CMOOD: Concept-based Multi-label OOD Detection
Zhendong Liu, Yi Nian, Yuehan Qin, Henry Peng Zou, Li Li, Xiyang Hu, Yue Zhao
TL;DR
CMOOD tackles zero-shot, multi-label OOD detection by expanding the label space with fine-grained positive concepts and semantically distant negative concepts, all evaluated through a CLIP-based framework. The method defines an ID score $S_{ID}(I)$ that combines top-$k$ mean similarities to base labels, positive concepts, and negative concepts, enabling robust separation of ID and OOD without training. Empirical results on VOC and COCO show state-of-the-art AUROC (and favorable FPR@95) across ResNet- and ViT-based CLIP variants, with strong interpretability evidenced by visual explanations. The approach offers a practical, efficient, and scalable solution for real-world multi-label OOD detection, with potential impact on safety-critical applications and avenues for domain-specific concept vocabularies.
Abstract
How can models effectively detect out-of-distribution (OOD) samples in complex, multi-label settings without extensive retraining? Existing OOD detection methods struggle to capture the intricate semantic relationships and label co-occurrences inherent in multi-label settings, often requiring large amounts of training data and failing to generalize to unseen label combinations. While large language models have revolutionized zero-shot OOD detection, they primarily focus on single-label scenarios, leaving a critical gap in handling real-world tasks where samples can be associated with multiple interdependent labels. To address these challenges, we introduce COOD, a novel zero-shot multi-label OOD detection framework.
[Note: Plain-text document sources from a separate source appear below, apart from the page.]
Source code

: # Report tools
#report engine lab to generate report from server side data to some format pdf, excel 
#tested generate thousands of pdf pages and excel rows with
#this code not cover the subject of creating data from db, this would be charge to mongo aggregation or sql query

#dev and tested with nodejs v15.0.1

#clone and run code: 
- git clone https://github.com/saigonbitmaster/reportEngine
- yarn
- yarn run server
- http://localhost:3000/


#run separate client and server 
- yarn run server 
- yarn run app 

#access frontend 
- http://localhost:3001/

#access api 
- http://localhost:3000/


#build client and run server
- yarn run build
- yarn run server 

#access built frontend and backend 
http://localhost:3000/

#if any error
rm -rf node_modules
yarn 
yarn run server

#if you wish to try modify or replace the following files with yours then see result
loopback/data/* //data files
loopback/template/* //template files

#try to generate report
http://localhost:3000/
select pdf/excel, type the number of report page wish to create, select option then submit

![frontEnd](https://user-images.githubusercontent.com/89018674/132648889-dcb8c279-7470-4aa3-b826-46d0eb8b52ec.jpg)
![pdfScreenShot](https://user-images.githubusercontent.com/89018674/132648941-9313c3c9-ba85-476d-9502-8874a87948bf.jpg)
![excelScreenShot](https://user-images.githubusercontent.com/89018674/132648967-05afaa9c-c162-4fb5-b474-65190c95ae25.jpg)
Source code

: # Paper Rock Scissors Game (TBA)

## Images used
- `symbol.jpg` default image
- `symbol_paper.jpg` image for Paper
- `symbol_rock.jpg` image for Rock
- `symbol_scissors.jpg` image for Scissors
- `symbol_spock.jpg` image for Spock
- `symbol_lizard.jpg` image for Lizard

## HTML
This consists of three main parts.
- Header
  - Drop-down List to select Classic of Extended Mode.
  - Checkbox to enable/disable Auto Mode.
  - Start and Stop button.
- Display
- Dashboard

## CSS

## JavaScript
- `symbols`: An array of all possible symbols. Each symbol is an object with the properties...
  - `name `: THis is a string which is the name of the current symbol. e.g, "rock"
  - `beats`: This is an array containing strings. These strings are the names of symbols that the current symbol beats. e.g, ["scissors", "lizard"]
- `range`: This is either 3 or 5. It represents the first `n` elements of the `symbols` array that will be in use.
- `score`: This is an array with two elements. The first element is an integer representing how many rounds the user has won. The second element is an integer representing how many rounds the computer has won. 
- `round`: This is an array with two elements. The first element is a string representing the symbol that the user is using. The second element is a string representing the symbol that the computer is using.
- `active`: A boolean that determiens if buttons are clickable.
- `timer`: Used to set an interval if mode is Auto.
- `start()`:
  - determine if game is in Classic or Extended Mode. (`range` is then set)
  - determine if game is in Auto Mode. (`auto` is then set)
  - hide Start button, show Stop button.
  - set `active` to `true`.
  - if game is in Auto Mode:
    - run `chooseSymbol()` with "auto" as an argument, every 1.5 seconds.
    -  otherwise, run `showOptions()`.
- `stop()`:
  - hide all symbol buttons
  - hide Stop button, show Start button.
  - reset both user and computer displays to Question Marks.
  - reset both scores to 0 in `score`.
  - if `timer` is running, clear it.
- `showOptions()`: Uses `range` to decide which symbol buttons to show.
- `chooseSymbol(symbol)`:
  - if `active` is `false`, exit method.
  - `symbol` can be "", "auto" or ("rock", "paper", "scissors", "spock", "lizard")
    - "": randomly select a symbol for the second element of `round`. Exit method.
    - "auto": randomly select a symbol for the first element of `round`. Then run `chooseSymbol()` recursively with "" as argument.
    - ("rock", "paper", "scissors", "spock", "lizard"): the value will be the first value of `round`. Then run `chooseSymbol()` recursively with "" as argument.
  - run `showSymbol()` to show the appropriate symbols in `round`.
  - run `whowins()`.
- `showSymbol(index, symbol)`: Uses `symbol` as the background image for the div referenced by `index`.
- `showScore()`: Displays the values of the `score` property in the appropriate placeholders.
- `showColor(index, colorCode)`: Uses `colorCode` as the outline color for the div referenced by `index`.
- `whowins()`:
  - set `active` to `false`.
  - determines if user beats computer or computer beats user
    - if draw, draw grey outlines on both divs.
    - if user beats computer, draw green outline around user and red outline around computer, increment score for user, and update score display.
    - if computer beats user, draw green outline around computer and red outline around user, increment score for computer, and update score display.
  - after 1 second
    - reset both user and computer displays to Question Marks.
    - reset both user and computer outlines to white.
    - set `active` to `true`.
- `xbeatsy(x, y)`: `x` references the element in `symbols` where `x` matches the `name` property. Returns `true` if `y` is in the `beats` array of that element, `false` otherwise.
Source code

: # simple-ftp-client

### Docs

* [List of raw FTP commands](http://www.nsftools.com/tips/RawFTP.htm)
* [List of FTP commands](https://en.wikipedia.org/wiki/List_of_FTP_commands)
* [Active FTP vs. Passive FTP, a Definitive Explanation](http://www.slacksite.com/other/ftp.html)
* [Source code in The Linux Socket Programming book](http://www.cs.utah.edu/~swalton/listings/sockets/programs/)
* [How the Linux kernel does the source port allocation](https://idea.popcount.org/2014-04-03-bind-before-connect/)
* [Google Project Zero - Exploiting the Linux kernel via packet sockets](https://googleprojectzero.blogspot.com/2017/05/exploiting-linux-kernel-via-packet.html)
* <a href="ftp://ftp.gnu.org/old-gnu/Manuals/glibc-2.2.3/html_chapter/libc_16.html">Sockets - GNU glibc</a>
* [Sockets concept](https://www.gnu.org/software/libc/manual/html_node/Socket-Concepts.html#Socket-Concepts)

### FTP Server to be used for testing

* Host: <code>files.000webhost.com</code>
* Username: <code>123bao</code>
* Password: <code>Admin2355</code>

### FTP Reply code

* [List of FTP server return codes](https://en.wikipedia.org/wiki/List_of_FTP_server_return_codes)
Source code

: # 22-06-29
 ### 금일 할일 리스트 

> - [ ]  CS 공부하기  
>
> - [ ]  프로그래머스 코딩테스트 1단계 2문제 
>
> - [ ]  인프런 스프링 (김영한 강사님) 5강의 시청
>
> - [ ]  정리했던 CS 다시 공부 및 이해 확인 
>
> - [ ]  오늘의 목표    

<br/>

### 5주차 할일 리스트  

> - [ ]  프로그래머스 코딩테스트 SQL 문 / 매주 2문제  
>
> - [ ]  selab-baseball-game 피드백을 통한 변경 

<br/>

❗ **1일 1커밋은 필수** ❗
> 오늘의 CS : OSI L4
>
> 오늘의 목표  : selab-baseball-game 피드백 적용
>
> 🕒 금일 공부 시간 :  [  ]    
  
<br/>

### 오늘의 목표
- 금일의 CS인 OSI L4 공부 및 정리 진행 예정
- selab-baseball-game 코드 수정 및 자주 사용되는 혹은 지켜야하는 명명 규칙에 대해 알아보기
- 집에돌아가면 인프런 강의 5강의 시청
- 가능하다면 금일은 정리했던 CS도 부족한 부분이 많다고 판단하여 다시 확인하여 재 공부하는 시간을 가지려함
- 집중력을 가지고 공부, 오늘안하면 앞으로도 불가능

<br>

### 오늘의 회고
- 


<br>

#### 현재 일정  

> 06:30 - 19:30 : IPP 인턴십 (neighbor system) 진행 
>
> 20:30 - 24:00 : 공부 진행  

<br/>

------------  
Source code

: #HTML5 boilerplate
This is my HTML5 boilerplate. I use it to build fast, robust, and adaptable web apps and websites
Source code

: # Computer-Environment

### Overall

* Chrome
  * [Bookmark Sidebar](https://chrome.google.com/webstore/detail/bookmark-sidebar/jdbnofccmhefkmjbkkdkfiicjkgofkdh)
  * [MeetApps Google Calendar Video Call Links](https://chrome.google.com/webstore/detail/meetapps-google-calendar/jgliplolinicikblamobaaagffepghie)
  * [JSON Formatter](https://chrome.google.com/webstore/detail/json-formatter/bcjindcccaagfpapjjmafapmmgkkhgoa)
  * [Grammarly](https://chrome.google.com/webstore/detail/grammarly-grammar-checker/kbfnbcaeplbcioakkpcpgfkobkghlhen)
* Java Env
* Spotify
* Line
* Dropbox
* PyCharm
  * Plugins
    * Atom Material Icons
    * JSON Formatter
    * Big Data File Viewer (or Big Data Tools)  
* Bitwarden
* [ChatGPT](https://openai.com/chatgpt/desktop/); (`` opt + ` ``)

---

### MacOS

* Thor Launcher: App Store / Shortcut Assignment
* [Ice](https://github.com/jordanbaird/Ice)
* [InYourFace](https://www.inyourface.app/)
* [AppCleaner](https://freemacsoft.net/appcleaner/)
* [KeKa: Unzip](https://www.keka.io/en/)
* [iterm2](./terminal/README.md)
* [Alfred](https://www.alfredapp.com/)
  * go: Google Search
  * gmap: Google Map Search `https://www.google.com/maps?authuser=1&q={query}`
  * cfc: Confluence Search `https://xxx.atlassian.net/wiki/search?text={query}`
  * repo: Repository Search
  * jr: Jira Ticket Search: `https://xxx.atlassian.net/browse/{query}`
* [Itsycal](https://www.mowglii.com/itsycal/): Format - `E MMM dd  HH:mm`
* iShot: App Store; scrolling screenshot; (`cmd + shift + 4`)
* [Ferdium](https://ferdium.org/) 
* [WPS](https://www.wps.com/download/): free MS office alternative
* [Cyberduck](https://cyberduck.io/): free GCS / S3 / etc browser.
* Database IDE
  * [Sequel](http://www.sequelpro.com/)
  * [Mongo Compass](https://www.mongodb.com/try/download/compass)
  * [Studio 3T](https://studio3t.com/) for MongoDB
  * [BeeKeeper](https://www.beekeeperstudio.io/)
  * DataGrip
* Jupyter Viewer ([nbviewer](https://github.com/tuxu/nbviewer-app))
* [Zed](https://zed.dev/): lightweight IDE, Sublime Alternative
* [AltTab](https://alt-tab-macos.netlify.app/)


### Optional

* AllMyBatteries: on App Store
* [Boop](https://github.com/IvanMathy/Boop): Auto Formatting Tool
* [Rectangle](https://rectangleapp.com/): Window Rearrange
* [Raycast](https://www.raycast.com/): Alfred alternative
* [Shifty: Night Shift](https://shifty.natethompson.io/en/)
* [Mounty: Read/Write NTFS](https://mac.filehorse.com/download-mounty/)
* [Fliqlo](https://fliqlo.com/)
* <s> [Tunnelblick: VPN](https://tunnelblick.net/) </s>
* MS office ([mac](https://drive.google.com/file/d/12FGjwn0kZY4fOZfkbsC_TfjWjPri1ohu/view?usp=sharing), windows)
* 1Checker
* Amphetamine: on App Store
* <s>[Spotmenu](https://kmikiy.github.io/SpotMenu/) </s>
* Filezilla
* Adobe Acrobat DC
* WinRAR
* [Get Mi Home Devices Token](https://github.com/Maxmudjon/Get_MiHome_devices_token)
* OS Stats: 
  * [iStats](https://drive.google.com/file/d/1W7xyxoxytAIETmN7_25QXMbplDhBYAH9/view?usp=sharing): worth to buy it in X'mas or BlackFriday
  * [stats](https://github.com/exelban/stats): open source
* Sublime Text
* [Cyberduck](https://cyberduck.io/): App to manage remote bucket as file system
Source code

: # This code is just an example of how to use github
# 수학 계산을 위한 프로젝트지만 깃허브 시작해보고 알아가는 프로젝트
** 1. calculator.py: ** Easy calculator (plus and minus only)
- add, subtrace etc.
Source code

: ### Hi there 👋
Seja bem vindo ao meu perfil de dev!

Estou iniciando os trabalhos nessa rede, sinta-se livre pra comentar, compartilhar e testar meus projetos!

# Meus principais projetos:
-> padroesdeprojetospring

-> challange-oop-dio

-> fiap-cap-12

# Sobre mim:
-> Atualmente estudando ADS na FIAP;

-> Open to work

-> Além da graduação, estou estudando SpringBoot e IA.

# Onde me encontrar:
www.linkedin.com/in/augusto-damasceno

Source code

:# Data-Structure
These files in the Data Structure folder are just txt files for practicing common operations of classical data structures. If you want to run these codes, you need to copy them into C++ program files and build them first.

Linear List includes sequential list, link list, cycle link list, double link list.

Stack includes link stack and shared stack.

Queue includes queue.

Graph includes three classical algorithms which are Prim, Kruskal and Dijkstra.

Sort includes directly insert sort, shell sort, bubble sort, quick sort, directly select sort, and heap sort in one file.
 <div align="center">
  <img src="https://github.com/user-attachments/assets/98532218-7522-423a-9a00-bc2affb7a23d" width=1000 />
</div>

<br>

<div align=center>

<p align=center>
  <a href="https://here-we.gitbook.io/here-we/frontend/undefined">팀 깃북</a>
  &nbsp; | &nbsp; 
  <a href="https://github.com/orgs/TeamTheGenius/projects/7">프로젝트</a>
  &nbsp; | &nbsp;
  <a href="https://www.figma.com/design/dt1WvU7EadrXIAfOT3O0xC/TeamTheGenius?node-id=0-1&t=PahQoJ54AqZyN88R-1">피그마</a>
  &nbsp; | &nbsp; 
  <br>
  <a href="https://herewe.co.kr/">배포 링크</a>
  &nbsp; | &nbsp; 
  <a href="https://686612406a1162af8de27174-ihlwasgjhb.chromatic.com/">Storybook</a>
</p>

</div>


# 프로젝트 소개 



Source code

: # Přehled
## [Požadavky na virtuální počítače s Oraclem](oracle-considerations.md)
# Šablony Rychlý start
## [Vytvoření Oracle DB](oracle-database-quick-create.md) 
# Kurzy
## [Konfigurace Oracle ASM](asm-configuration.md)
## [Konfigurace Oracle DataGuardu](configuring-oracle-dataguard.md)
COOD leverages pre-trained vision-language models, enhancing them with a concept-based label expansion strategy and a new scoring function. By enriching the semantic space with both positive and negative concepts for each label, our approach models complex label dependencies, precisely differentiating OOD samples without the need for additional training. Extensive experiments demonstrate that our method significantly outperforms existing approaches, achieving approximately 95% average AUROC on both VOC and COCO datasets, while maintaining robust performance across varying numbers of labels and different types of OOD samples.